● **What needs to be done**
Set down each line of the material that follows, exactly, with no pictures.

= = = =

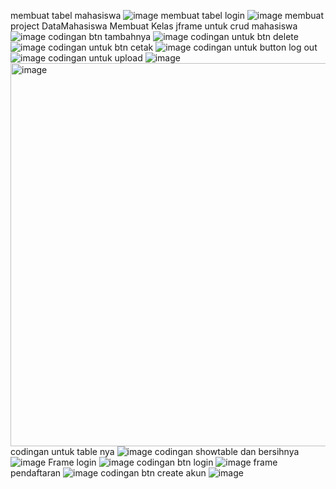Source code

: membuat tabel mahasiswa
![image](https://github.com/user-attachments/assets/78d70cb5-c90e-4cc7-a426-43d67a806d80)
membuat tabel login
![image](https://github.com/user-attachments/assets/66729c5f-c2b7-4a0b-9121-5703831612fd)
membuat project DataMahasiswa
Membuat Kelas jframe untuk crud mahasiswa
![image](https://github.com/user-attachments/assets/ca1174c5-ed99-4703-b37d-86e64c5794c9)
codingan btn tambahnya
![image](https://github.com/user-attachments/assets/31346b64-6c6f-4793-9ff8-534f88b6fbf6)
codingan untuk btn delete
![image](https://github.com/user-attachments/assets/d1acfda4-2335-4d32-84a5-9b2835dc25ee)
codingan untuk btn cetak 
![image](https://github.com/user-attachments/assets/99e6af7b-0e8b-4a83-afa9-48cc429f1171)
codingan untuk button log out
![image](https://github.com/user-attachments/assets/dd338e42-9e17-46a4-9519-5d651264d688)
codingan untuk upload 
![image](https://github.com/user-attachments/assets/9f6693a5-7bd9-434d-ab16-be62a03b4bbf)
<img width="613" alt="image" src="https://github.com/user-attachments/assets/e8659db5-dbe2-4b67-8199-e7082164cc42">
codingan untuk table nya 
![image](https://github.com/user-attachments/assets/32745f72-10ad-47e1-b4a3-b63a914b0aab)
codingan showtable dan bersihnya 
![image](https://github.com/user-attachments/assets/580e2330-fa07-4da9-9b90-c4a6939030b3)
Frame login
![image](https://github.com/user-attachments/assets/2051650a-77f9-4817-a140-9ab33d4d3562)
codingan btn login 
![image](https://github.com/user-attachments/assets/f4f74953-26b6-4d56-b062-bdeafec387ab)
frame pendaftaran 
![image](https://github.com/user-attachments/assets/9f9946fd-cb0b-40c1-8589-87ae37576777)
codingan btn create akun 
![image](https://github.com/user-attachments/assets/64cb0dbb-c0fd-42de-82db-12eedadaad08)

= = = =

● **Result of this task**
Source code

: membuat tabel mahasiswa
![image](https://github.com/user-attachments/assets/78d70cb5-c90e-4cc7-a426-43d67a806d80)
membuat tabel login
![image](https://github.com/user-attachments/assets/66729c5f-c2b7-4a0b-9121-5703831612fd)
membuat project DataMahasiswa
Membuat Kelas jframe untuk crud mahasiswa
![image](https://github.com/user-attachments/assets/ca1174c5-ed99-4703-b37d-86e64c5794c9)
codingan btn tambahnya
![image](https://github.com/user-attachments/assets/31346b64-6c6f-4793-9ff8-534f88b6fbf6)
codingan untuk btn delete
![image](https://github.com/user-attachments/assets/d1acfda4-2335-4d32-84a5-9b2835dc25ee)
codingan untuk btn cetak 
![image](https://github.com/user-attachments/assets/99e6af7b-0e8b-4a83-afa9-48cc429f1171)
codingan untuk button log out
![image](https://github.com/user-attachments/assets/dd338e42-9e17-46a4-9519-5d651264d688)
codingan untuk upload 
![image](https://github.com/user-attachments/assets/9f6693a5-7bd9-434d-ab16-be62a03b4bbf)
<img width="613" alt="image" src="https://github.com/user-attachments/assets/e8659db5-dbe2-4b67-8199-e7082164cc42">
codingan untuk table nya 
![image](https://github.com/user-attachments/assets/32745f72-10ad-47e1-b4a3-b63a914b0aab)
codingan showtable dan bersihnya 
![image](https://github.com/user-attachments/assets/580e2330-fa07-4da9-9b90-c4a6939030b3)
Frame login
![image](https://github.com/user-attachments/assets/2051650a-77f9-4817-a140-9ab33d4d3562)
codingan btn login 
![image](https://github.com/user-attachments/assets/f4f74953-26b6-4d56-b062-bdeafec387ab)
frame pendaftaran 
![image](https://github.com/user-attachments/assets/9f9946fd-cb0b-40c1-8589-87ae37576777)
codingan btn create akun 
![image](https://github.com/user-attachments/assets/64cb0dbb-c0fd-42de-82db-12eedadaad08)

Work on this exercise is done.